The other is fretting over whether or not you have reduced powder charge sufficiently. There’s no way you can get enough weight in the form of round lead balls in the shot capsules to weigh as much as a standard .45 Colt bullet. For instance, three of the .310" balls weigh a mere 135 grains (excluding the capsule’s weight) and two .375" balls only weigh 160 grains (excluding capsule’s weight). So I raised the Unique powder charge to 7.0 grains with both sets of round balls.

Now here are a couple of interesting points. At first with two 80-grain .375" round balls rattling loose in the .45 Colt shot capsule, recoil of a preceding round caused remaining ones to break through and fall out the front of the revolver’s cylinder. Being the bright light I am, I then placed a felt .36-caliber Ox-Yoke Wonder Wad in the front of the shot capsule. The problem disappeared. That felt wad cushioned the round balls enough so that after five full power .45 Colt loads were fired first, the capsules held together.

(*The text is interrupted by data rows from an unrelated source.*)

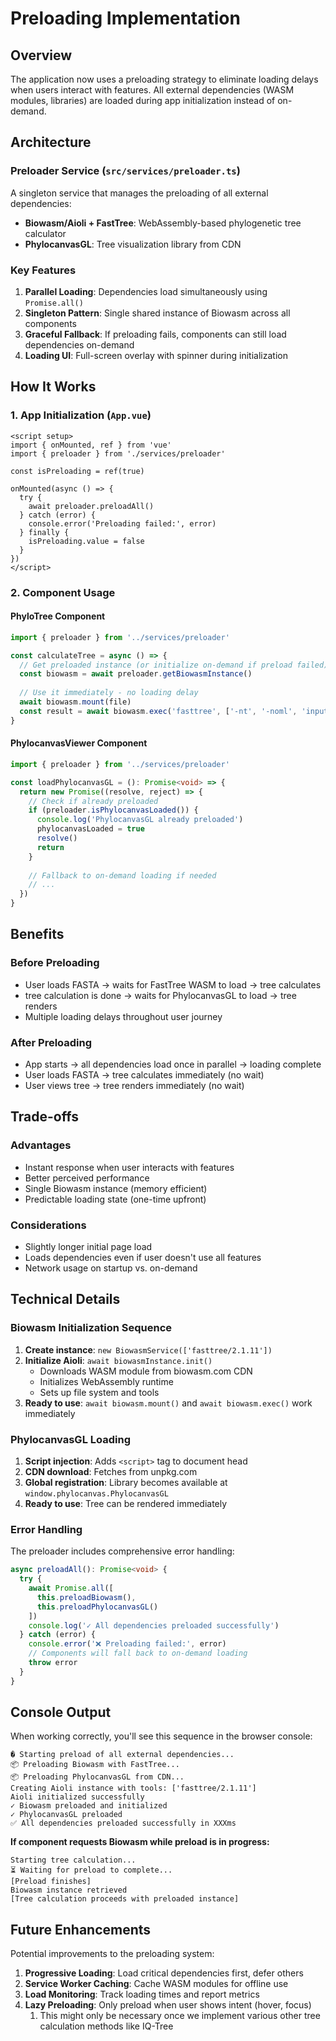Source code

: # Preloading Implementation

## Overview

The application now uses a preloading strategy to eliminate loading delays when users interact with features. All external dependencies (WASM modules, libraries) are loaded during app initialization instead of on-demand.

## Architecture

### Preloader Service (`src/services/preloader.ts`)

A singleton service that manages the preloading of all external dependencies:

- **Biowasm/Aioli + FastTree**: WebAssembly-based phylogenetic tree calculator
- **PhylocanvasGL**: Tree visualization library from CDN

### Key Features

1. **Parallel Loading**: Dependencies load simultaneously using `Promise.all()`
2. **Singleton Pattern**: Single shared instance of Biowasm across all components
3. **Graceful Fallback**: If preloading fails, components can still load dependencies on-demand
4. **Loading UI**: Full-screen overlay with spinner during initialization

## How It Works

### 1. App Initialization (`App.vue`)

```vue
<script setup>
import { onMounted, ref } from 'vue'
import { preloader } from './services/preloader'

const isPreloading = ref(true)

onMounted(async () => {
  try {
    await preloader.preloadAll()
  } catch (error) {
    console.error('Preloading failed:', error)
  } finally {
    isPreloading.value = false
  }
})
</script>
```

### 2. Component Usage

#### PhyloTree Component
```typescript
import { preloader } from '../services/preloader'

const calculateTree = async () => {
  // Get preloaded instance (or initialize on-demand if preload failed)
  const biowasm = await preloader.getBiowasmInstance()
  
  // Use it immediately - no loading delay
  await biowasm.mount(file)
  const result = await biowasm.exec('fasttree', ['-nt', '-noml', 'input.fasta'])
}
```

#### PhylocanvasViewer Component
```typescript
import { preloader } from '../services/preloader'

const loadPhylocanvasGL = (): Promise<void> => {
  return new Promise((resolve, reject) => {
    // Check if already preloaded
    if (preloader.isPhylocanvasLoaded()) {
      console.log('PhylocanvasGL already preloaded')
      phylocanvasLoaded = true
      resolve()
      return
    }
    
    // Fallback to on-demand loading if needed
    // ...
  })
}
```

## Benefits

### Before Preloading
- User loads FASTA → waits for FastTree WASM to load → tree calculates
- tree calculation is done → waits for PhylocanvasGL to load → tree renders
- Multiple loading delays throughout user journey

### After Preloading
- App starts → all dependencies load once in parallel → loading complete
- User loads FASTA → tree calculates immediately (no wait)
- User views tree → tree renders immediately (no wait)

## Trade-offs

### Advantages
- Instant response when user interacts with features
- Better perceived performance
- Single Biowasm instance (memory efficient)
- Predictable loading state (one-time upfront)

### Considerations
- Slightly longer initial page load
- Loads dependencies even if user doesn't use all features
- Network usage on startup vs. on-demand

## Technical Details

### Biowasm Initialization Sequence

1. **Create instance**: `new BiowasmService(['fasttree/2.1.11'])`
2. **Initialize Aioli**: `await biowasmInstance.init()`
   - Downloads WASM module from biowasm.com CDN
   - Initializes WebAssembly runtime
   - Sets up file system and tools
3. **Ready to use**: `await biowasm.mount()` and `await biowasm.exec()` work immediately

### PhylocanvasGL Loading

1. **Script injection**: Adds `<script>` tag to document head
2. **CDN download**: Fetches from unpkg.com
3. **Global registration**: Library becomes available at `window.phylocanvas.PhylocanvasGL`
4. **Ready to use**: Tree can be rendered immediately

### Error Handling

The preloader includes comprehensive error handling:

```typescript
async preloadAll(): Promise<void> {
  try {
    await Promise.all([
      this.preloadBiowasm(),
      this.preloadPhylocanvasGL()
    ])
    console.log('✓ All dependencies preloaded successfully')
  } catch (error) {
    console.error('❌ Preloading failed:', error)
    // Components will fall back to on-demand loading
    throw error
  }
}
```

## Console Output

When working correctly, you'll see this sequence in the browser console:

```
� Starting preload of all external dependencies...
📦 Preloading Biowasm with FastTree...
📦 Preloading PhylocanvasGL from CDN...
Creating Aioli instance with tools: ['fasttree/2.1.11']
Aioli initialized successfully
✓ Biowasm preloaded and initialized
✓ PhylocanvasGL preloaded
✅ All dependencies preloaded successfully in XXXms
```

**If component requests Biowasm while preload is in progress:**
```
Starting tree calculation...
⏳ Waiting for preload to complete...
[Preload finishes]
Biowasm instance retrieved
[Tree calculation proceeds with preloaded instance]
```

## Future Enhancements

Potential improvements to the preloading system:

1. **Progressive Loading**: Load critical dependencies first, defer others
2. **Service Worker Caching**: Cache WASM modules for offline use
3. **Load Monitoring**: Track loading times and report metrics
4. **Lazy Preloading**: Only preload when user shows intent (hover, focus)
   1. This might only be necessary once we implement various other tree calculation methods like IQ-Tree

Here is a second interesting point. Three .310" balls dispersed far more widely than two .375" ones. From my Colt SAA’s 7½" barrel .45 Colt, the three balls were 7" to 8" apart. With two .375" round balls points of impact were about 3" or so apart. As a grand finale to this project I envisioned loading up six of the three buckshot/.45 Colt loads and in fast firing put 18 holes in a target. It would make an impressive photograph. But alas, I was having so much fun playing with this “buck & ball” concept that not enough .45 Colt shot capsules were left at the end.